*** Opening Source data ***

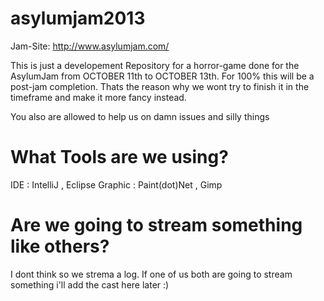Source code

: asylumjam2013
=============
Jam-Site: http://www.asylumjam.com/

This is just a developement Repository for a horror-game done for the AsylumJam from OCTOBER 11th to OCTOBER 13th.
For 100% this will be a post-jam completion. Thats the reason why we wont try to finish it in the timeframe and make it more fancy instead.

You also are allowed to help us on damn issues and silly things


What Tools are we using?
=============
IDE     : IntelliJ , Eclipse
Graphic : Paint(dot)Net , Gimp


Are we going to stream something like others?
=============
I dont think so we strema a log. If one of us both are going to stream something i'll add the cast here later :)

*** Closing Source data ***

Requirement: The entries must be written out again unchanged. Images are to be left out.

Written solution:
Source code

: asylumjam2013
=============
Jam-Site: http://www.asylumjam.com/

This is just a developement Repository for a horror-game done for the AsylumJam from OCTOBER 11th to OCTOBER 13th.
For 100% this will be a post-jam completion. Thats the reason why we wont try to finish it in the timeframe and make it more fancy instead.

You also are allowed to help us on damn issues and silly things


What Tools are we using?
=============
IDE     : IntelliJ , Eclipse
Graphic : Paint(dot)Net , Gimp


Are we going to stream something like others?
=============
I dont think so we strema a log. If one of us both are going to stream something i'll add the cast here later :)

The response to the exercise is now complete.